● **Exercise requirements**:
The span to copy runs from the line containing "The local development" to the last line below. Copy it exactly, with nothing else.

Data shown Start Marker

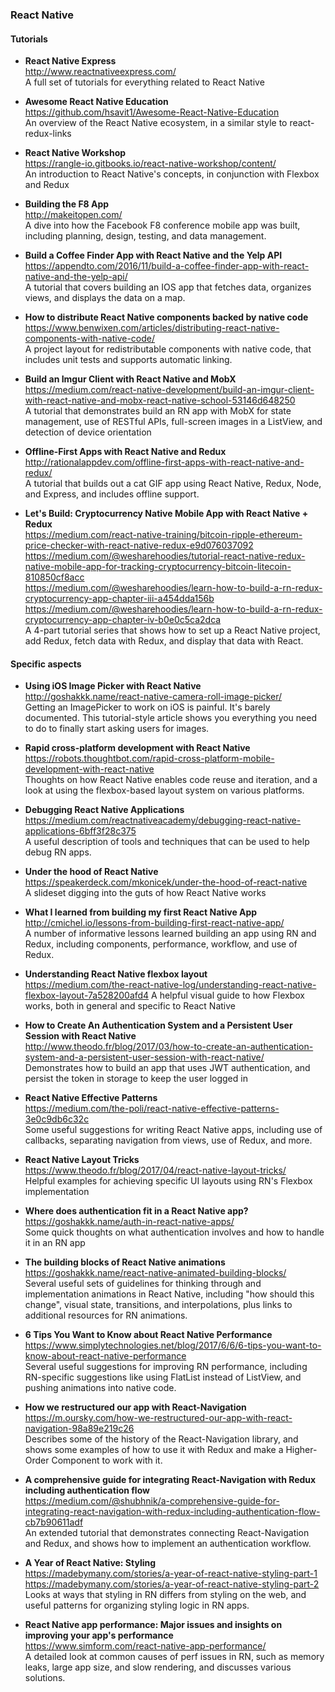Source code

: ### React Native


#### Tutorials

- **React Native Express**  
  http://www.reactnativeexpress.com/  
  A full set of tutorials for everything related to React Native

- **Awesome React Native Education**  
  https://github.com/hsavit1/Awesome-React-Native-Education  
  An overview of the React Native ecosystem, in a similar style to react-redux-links
  
- **React Native Workshop**  
  https://rangle-io.gitbooks.io/react-native-workshop/content/  
  An introduction to React Native's concepts, in conjunction with Flexbox and Redux
  
- **Building the F8 App**  
  http://makeitopen.com/  
  A dive into how the Facebook F8 conference mobile app was built, including planning, design, testing, and data management.
  
- **Build a Coffee Finder App with React Native and the Yelp API**  
  https://appendto.com/2016/11/build-a-coffee-finder-app-with-react-native-and-the-yelp-api/  
  A tutorial that covers building an IOS app that fetches data, organizes views, and displays the data on a map.
  
- **How to distribute React Native components backed by native code**  
  https://www.benwixen.com/articles/distributing-react-native-components-with-native-code/  
  A project layout for redistributable components with native code, that includes unit tests and supports automatic linking.
  
- **Build an Imgur Client with React Native and MobX**  
  https://medium.com/react-native-development/build-an-imgur-client-with-react-native-and-mobx-react-native-school-53146d648250  
  A tutorial that demonstrates build an RN app with MobX for state management, use of RESTful APIs, full-screen images in a ListView, and detection of device orientation
  
- **Offline-First Apps with React Native and Redux**  
  http://rationalappdev.com/offline-first-apps-with-react-native-and-redux/  
  A tutorial that builds out a cat GIF app using React Native, Redux, Node, and Express, and includes offline support.
  
- **Let's Build: Cryptocurrency Native Mobile App with React Native + Redux**  
  https://medium.com/react-native-training/bitcoin-ripple-ethereum-price-checker-with-react-native-redux-e9d076037092  
  https://medium.com/@wesharehoodies/tutorial-react-native-redux-native-mobile-app-for-tracking-cryptocurrency-bitcoin-litecoin-810850cf8acc  
  https://medium.com/@wesharehoodies/learn-how-to-build-a-rn-redux-cryptocurrency-app-chapter-iii-a454dda156b  
  https://medium.com/@wesharehoodies/learn-how-to-build-a-rn-redux-cryptocurrency-app-chapter-iv-b0e0c5ca2dca  
  A 4-part tutorial series that shows how to set up a React Native project, add Redux, fetch data with Redux, and display that data with React.

  
#### Specific aspects

- **Using iOS Image Picker with React Native**  
  http://goshakkk.name/react-native-camera-roll-image-picker/  
  Getting an ImagePicker to work on iOS is painful. It's barely documented. This tutorial-style article shows you everything you need to do to finally start asking users for images.

- **Rapid cross-platform development with React Native**  
  https://robots.thoughtbot.com/rapid-cross-platform-mobile-development-with-react-native  
  Thoughts on how React Native enables code reuse and iteration, and a look at using the flexbox-based layout system on various platforms.
  
- **Debugging React Native Applications**  
  https://medium.com/reactnativeacademy/debugging-react-native-applications-6bff3f28c375  
  A useful description of tools and techniques that can be used to help debug RN apps.
  
- **Under the hood of React Native**  
  https://speakerdeck.com/mkonicek/under-the-hood-of-react-native  
  A slideset digging into the guts of how React Native works
  
- **What I learned from building my first React Native App**  
  http://cmichel.io/lessons-from-building-first-react-native-app/  
  A number of informative lessons learned building an app using RN and Redux, including components, performance, workflow, and use of Redux.
  
- **Understanding React Native flexbox layout**  
  https://medium.com/the-react-native-log/understanding-react-native-flexbox-layout-7a528200afd4  A helpful visual guide to how Flexbox works, both in general and specific to React Native
  
- **How to Create An Authentication System and a Persistent User Session with React Native**  
  http://www.theodo.fr/blog/2017/03/how-to-create-an-authentication-system-and-a-persistent-user-session-with-react-native/  
  Demonstrates how to build an app that uses JWT authentication, and persist the token in storage to keep the user logged in
  
- **React Native Effective Patterns**  
  https://medium.com/the-poli/react-native-effective-patterns-3e0c9db6c32c  
  Some useful suggestions for writing React Native apps, including use of callbacks, separating navigation from views, use of Redux, and more.
  
- **React Native Layout Tricks**  
  https://www.theodo.fr/blog/2017/04/react-native-layout-tricks/  
  Helpful examples for achieving specific UI layouts using RN's Flexbox implementation
  
- **Where does authentication fit in a React Native app?**  
  https://goshakkk.name/auth-in-react-native-apps/  
  Some quick thoughts on what authentication involves and how to handle it in an RN app
  
- **The building blocks of React Native animations**  
  https://goshakkk.name/react-native-animated-building-blocks/  
  Several useful sets of guidelines for thinking through and implementation animations in React Native, including "how should this change", visual state, transitions, and interpolations, plus links to additional resources for RN animations.
  
- **6 Tips You Want to Know about React Native Performance**  
  https://www.simplytechnologies.net/blog/2017/6/6/6-tips-you-want-to-know-about-react-native-performance  
  Several useful suggestions for improving RN performance, including RN-specific suggestions like using FlatList instead of ListView, and pushing animations into native code.
  
- **How we restructured our app with React-Navigation**  
  https://m.oursky.com/how-we-restructured-our-app-with-react-navigation-98a89e219c26  
  Describes some of the history of the React-Navigation library, and shows some examples of how to use it with Redux and make a Higher-Order Component to work with it.
  
- **A comprehensive guide for integrating React-Navigation with Redux including authentication flow**  
  https://medium.com/@shubhnik/a-comprehensive-guide-for-integrating-react-navigation-with-redux-including-authentication-flow-cb7b90611adf  
  An extended tutorial that demonstrates connecting React-Navigation and Redux, and shows how to implement an authentication workflow.
  
- **A Year of React Native: Styling**  
  https://madebymany.com/stories/a-year-of-react-native-styling-part-1  
  https://madebymany.com/stories/a-year-of-react-native-styling-part-2  
  Looks at ways that styling in RN differs from styling on the web, and useful patterns for organizing styling logic in RN apps.
  
- **React Native app performance: Major issues and insights on improving your app's performance**  
  https://www.simform.com/react-native-app-performance/  
  A detailed look at common causes of perf issues in RN, such as memory leaks, large app size, and slow rendering, and discusses various solutions.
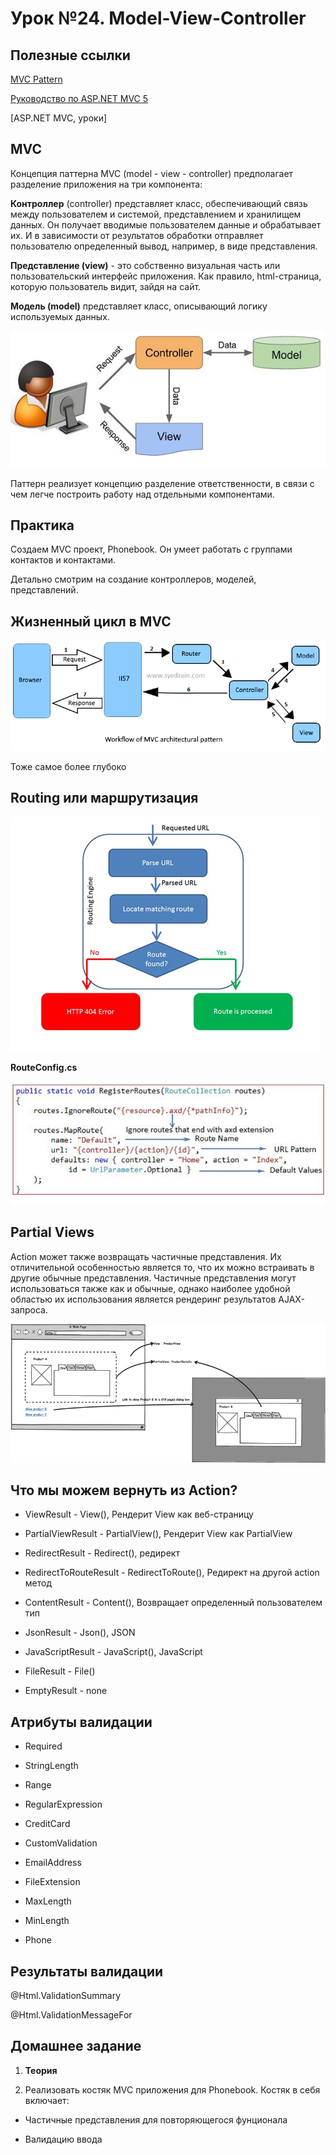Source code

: # Урок №24. Model-View-Controller

## Полезные ссылки

[MVC Pattern](​https://dotnet.microsoft.com/apps/aspnet/mvc)

[Руководство по ASP.NET MVC 5](https://metanit.com/sharp/mvc5/)

[ASP.NET MVC, уроки]

## MVC 

Концепция паттерна MVC (model - view - controller) предполагает разделение приложения на три компонента:

**Контроллер** (controller) представляет класс, обеспечивающий связь между пользователем и системой, представлением и хранилищем данных. Он получает вводимые пользователем данные и обрабатывает их. И в зависимости от результатов обработки отправляет пользователю определенный вывод, например, в виде представления.

**Представление (view)** - это собственно визуальная часть или пользовательский интерфейс приложения. Как правило, html-страница, которую пользователь видит, зайдя на сайт.

**Модель (model)** представляет класс, описывающий логику используемых данных.

![MVC](/Module-4/images/mvc-pattern.png)

Паттерн реализует концепцию разделение ответственности, в связи с чем легче построить работу 
над отдельными компонентами.

## Практика

Создаем MVC проект, Phonebook. Он умеет работать с группами контактов и контактами.

Детально смотрим на создание контроллеров, моделей, представлений.

## Жизненный цикл в MVC

![Жизненный цикл MVC страницы](/Module-4/images/mvc-pipeline-simple.png)

Тоже самое более глубоко

## Routing или маршрутизация

![Маршрутизация](/Module-4/images/mvc-routing.png)

**RouteConfig.cs**

![Маршрутизация](/Module-4/images/mvc-routing-definition.png)

## Partial Views

Action может также возвращать частичные представления. Их отличительной особенностью является то, 
что их можно встраивать в другие обычные представления. Частичные представления могут использоваться также 
как и обычные, однако наиболее удобной областью их использования является рендеринг результатов AJAX-запроса.

![Частичные представления](/Module-4/images/partial-views.png)

## Что мы можем вернуть из Action?

* ViewResult - View(), Рендерит View как веб-страницу

* PartialViewResult - PartialView(), Рендерит View как PartialView

* RedirectResult - Redirect(), редирект

* RedirectToRouteResult - RedirectToRoute(), Редирект на другой action метод

* ContentResult - Content(), Возвращает определенный пользователем тип

* JsonResult - Json(), JSON

* JavaScriptResult - JavaScript(), JavaScript

* FileResult - File()

* EmptyResult - none

## Атрибуты валидации

* Required

* StringLength

* Range

* RegularExpression

* CreditCard

* CustomValidation

* EmailAddress

* FileExtension

* MaxLength

* MinLength

* Phone

## Результаты валидации

@Html.ValidationSummary

@Html.ValidationMessageFor

## Домашнее задание

1. **Теория**

2. Реализовать костяк  MVC приложения для  Phonebook. Костяк в себя включает:

- Частичные представления для повторяющегося фунционала

- Валидацию ввода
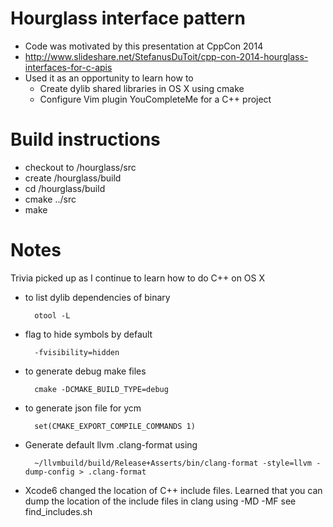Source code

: # Hourglass interface pattern
- Code was motivated by this presentation at CppCon 2014
- http://www.slideshare.net/StefanusDuToit/cpp-con-2014-hourglass-interfaces-for-c-apis
- Used it as an opportunity to learn how to
    - Create dylib shared libraries in OS X using cmake
    - Configure Vim plugin YouCompleteMe for a C++ project

# Build instructions
- checkout to /hourglass/src
- create /hourglass/build
- cd /hourglass/build
- cmake ../src
- make

# Notes
Trivia picked up as I continue to learn how to do C++ on OS X
- to list dylib dependencies of binary

        otool -L
- flag to hide symbols by default

        -fvisibility=hidden
- to generate debug make files

        cmake -DCMAKE_BUILD_TYPE=debug
- to generate json file for ycm

        set(CMAKE_EXPORT_COMPILE_COMMANDS 1)
- Generate default llvm .clang-format using 

        ~/llvmbuild/build/Release+Asserts/bin/clang-format -style=llvm -dump-config > .clang-format

- Xcode6 changed the location of C++ include files. Learned that you can dump
  the location of the include files in clang using -MD -MF see
  find\_includes.sh
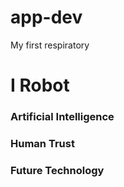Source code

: # app-dev
My first respiratory

# I Robot
### Artificial Intelligence
### Human Trust
### Future Technology
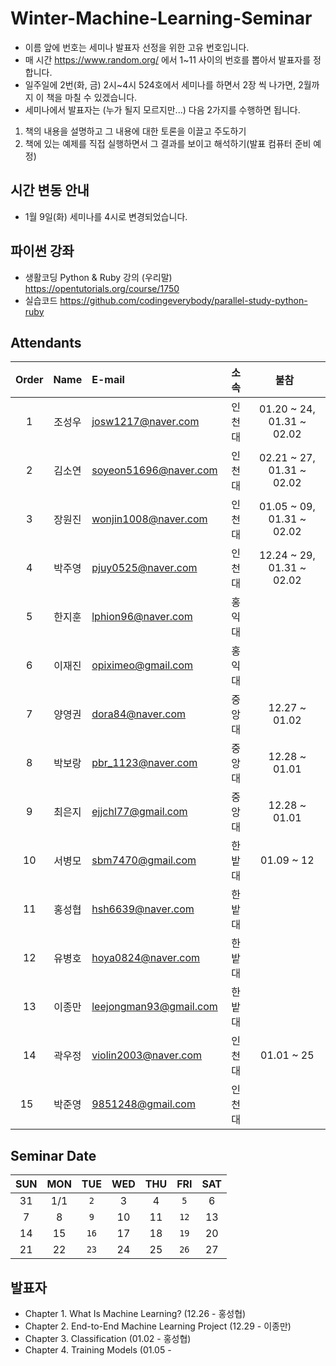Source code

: # Winter-Machine-Learning-Seminar

- 이름 앞에 번호는 세미나 발표자 선정을 위한 고유 번호입니다. 
- 매 시간 https://www.random.org/ 에서 1~11 사이의 번호를 뽑아서 발표자를 정합니다. 
- 일주일에 2번(화, 금) 2시~4시 524호에서 세미나를 하면서 2장 씩 나가면, 2월까지 이 책을 마칠 수 있겠습니다.
- 세미나에서 발표자는 (누가 될지 모르지만...) 다음 2가지를 수행하면 됩니다.
1) 책의 내용을 설명하고 그 내용에 대한 토론을 이끌고 주도하기
2) 책에 있는 예제를 직접 실행하면서 그 결과를 보이고 해석하기(발표 컴퓨터 준비 예정)

## 시간 변동 안내
- 1월 9일(화) 세미나를 4시로 변경되었습니다.

## 파이썬 강좌
- 생활코딩 Python & Ruby 강의 (우리말)
<https://opentutorials.org/course/1750>
- 실습코드
<https://github.com/codingeverybody/parallel-study-python-ruby>

## Attendants
 Order | Name | E-mail                 | 소속 | 불참   
 :---: | :--: | :--------------------- | :--: | :-------: 
 1     | 조성우 | josw1217@naver.com     | 인천대 | 01.20 ~ 24, 01.31 ~ 02.02
 2     | 김소연 | soyeon51696@naver.com  | 인천대 | 02.21 ~ 27, 01.31 ~ 02.02
 3     | 장원진 | wonjin1008@naver.com   | 인천대 | 01.05 ~ 09, 01.31 ~ 02.02
 4     | 박주영 | pjuy0525@naver.com     | 인천대 | 12.24 ~ 29, 01.31 ~ 02.02
 5     | 한지훈 | lphion96@naver.com     | 홍익대 |           
 6     | 이재진 | opiximeo@gmail.com     | 홍익대 |           
 7     | 양영권 | dora84@naver.com       | 중앙대 | 12.27 ~ 01.02
 8     | 박보랑 | pbr_1123@naver.com     | 중앙대 | 12.28 ~ 01.01
 9     | 최은지 | ejjchl77@gmail.com     | 중앙대 | 12.28 ~ 01.01
 10    | 서병모 | sbm7470@gmail.com      | 한밭대 | 01.09 ~ 12
 11    | 홍성협 | hsh6639@naver.com      | 한밭대 |           
 12    | 유병호 | hoya0824@naver.com     | 한밭대 |           
 13    | 이종만 | leejongman93@gmail.com | 한밭대 |
 14    | 곽우정 | violin2003@naver.com   | 인천대 | 01.01 ~ 25
 15    | 박준영 | 9851248@gmail.com      | 인천대 | 


## Seminar Date
SUN | MON | TUE | WED | THU | FRI | SAT
:-: | :-: | :-: | :-: | :-: | :-: | :-:
31 | 1/1 | `2` | 3 | 4 | `5` | 6 
7 | 8 | `9` | 10 | 11 | `12` | 13 
14 | 15 | `16` | 17 | 18 | `19` | 20
21 | 22 | `23` | 24 | 25 | `26` | 27


## 발표자
- Chapter 1. What Is Machine Learning? (12.26 - 홍성협)
- Chapter 2. End-to-End Machine Learning Project (12.29 - 이종만)
- Chapter 3. Classification (01.02 - 홍성협)
- Chapter 4. Training Models (01.05 - 
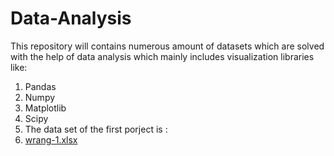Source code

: # Data-Analysis
This repository will contains numerous amount of datasets which are solved with the help of data analysis which mainly includes visualization libraries like:
1. Pandas
2. Numpy
3. Matplotlib
4. Scipy
5. The data set of the first porject is :
6. [wrang-1.xlsx](https://github.com/vedant-1807/Data-Analysis/files/8255548/wrang-1.xlsx)

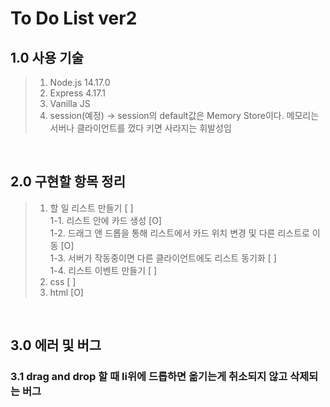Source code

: # To Do List ver2

## 1.0 사용 기술

> 1. Node.js 14.17.0
> 2. Express 4.17.1
> 3. Vanilla JS
> 4. session(예정) -> session의 default값은 Memory Store이다. 메모리는 서버나 클라이언트를 껐다 키면 사라지는 휘발성임  

<br>

## 2.0 구현할 항목 정리

> 1. 할 일 리스트 만들기 [ ]  
>    1-1. 리스트 안에 카드 생성 [O]  
>    1-2. 드래그 앤 드롭을 통해 리스트에서 카드 위치 변경 및 다른 리스트로 이동 [O]  
>    1-3. 서버가 작동중이면 다른 클라이언트에도 리스트 동기화 [ ]  
>    1-4. 리스트 이벤트 만들기 [ ]
> 2. css [ ]
> 3. html [O]

<br>

## 3.0 에러 및 버그
### 3.1 drag and drop 할 때 li위에 드롭하면 옮기는게 취소되지 않고 삭제되는 버그  
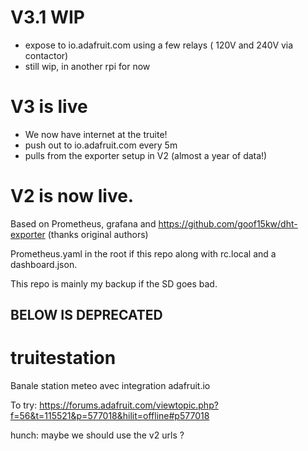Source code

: # V3.1 WIP
* expose to io.adafruit.com using a few relays ( 120V and 240V via contactor)
* still wip, in another rpi for now

# V3 is live

* We now have internet at the truite!
* push out to io.adafruit.com every 5m
* pulls from the exporter setup in V2 (almost a year of data!)

# V2 is now live. 
Based on Prometheus, grafana and https://github.com/goof15kw/dht-exporter (thanks original authors)

Prometheus.yaml in the root if this repo along with rc.local and a dashboard.json. 

This repo is mainly my backup if the SD goes bad.

## BELOW IS DEPRECATED

# truitestation
Banale station meteo avec integration adafruit.io


To try: https://forums.adafruit.com/viewtopic.php?f=56&t=115521&p=577018&hilit=offline#p577018 

hunch: maybe we should use the v2 urls ? 
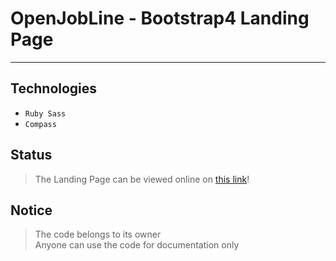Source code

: # OpenJobLine - Bootstrap4 Landing Page

<hr>

## Technologies

* `Ruby Sass`
* `Compass`

## Status

> The Landing Page can be viewed online on [this link](https://cdn.iurianu.rocks/openjobline/)! 
## Notice

> The code belongs to its owner  
> Anyone can use the code for documentation only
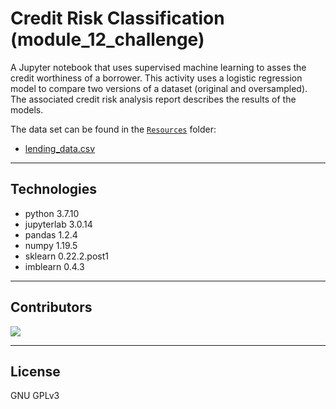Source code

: # Credit Risk Classification (module_12_challenge)

A Jupyter notebook that uses supervised machine learning to asses the credit worthiness of a borrower. This activity uses a logistic regression model to compare two versions of a dataset (original and oversampled). The associated credit risk analysis report describes the results of the models. 

The data set can be found in the [`Resources`](Resources/) folder:

- [lending_data.csv](Resources/lending_data.csv)

---

## Technologies

- python 3.7.10
- jupyterlab 3.0.14
- pandas 1.2.4
- numpy 1.19.5
- sklearn 0.22.2.post1
- imblearn 0.4.3

---

## Contributors

[![](https://github.com/woodedlawn.png?size=50)](https://github.com/woodedlawn)

---

## License

GNU GPLv3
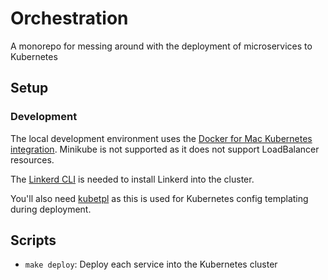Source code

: # Orchestration

A monorepo for messing around with the deployment of microservices to Kubernetes

## Setup

### Development

The local development environment uses the [Docker for Mac Kubernetes integration](https://docs.docker.com/docker-for-mac/#kubernetes). Minikube is not supported as it does not support LoadBalancer resources.

The [Linkerd CLI](https://linkerd.io/2/getting-started/#step-1-install-the-cli) is needed to install Linkerd into the cluster.

You'll also need [kubetpl](https://github.com/shyiko/kubetpl) as this is used for Kubernetes config templating during deployment.

## Scripts

* `make deploy`: Deploy each service into the Kubernetes cluster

Data shown End Marker

● **Written answer**:
The local development environment uses the [Docker for Mac Kubernetes integration](https://docs.docker.com/docker-for-mac/#kubernetes). Minikube is not supported as it does not support LoadBalancer resources.

The [Linkerd CLI](https://linkerd.io/2/getting-started/#step-1-install-the-cli) is needed to install Linkerd into the cluster.

You'll also need [kubetpl](https://github.com/shyiko/kubetpl) as this is used for Kubernetes config templating during deployment.

## Scripts

* `make deploy`: Deploy each service into the Kubernetes cluster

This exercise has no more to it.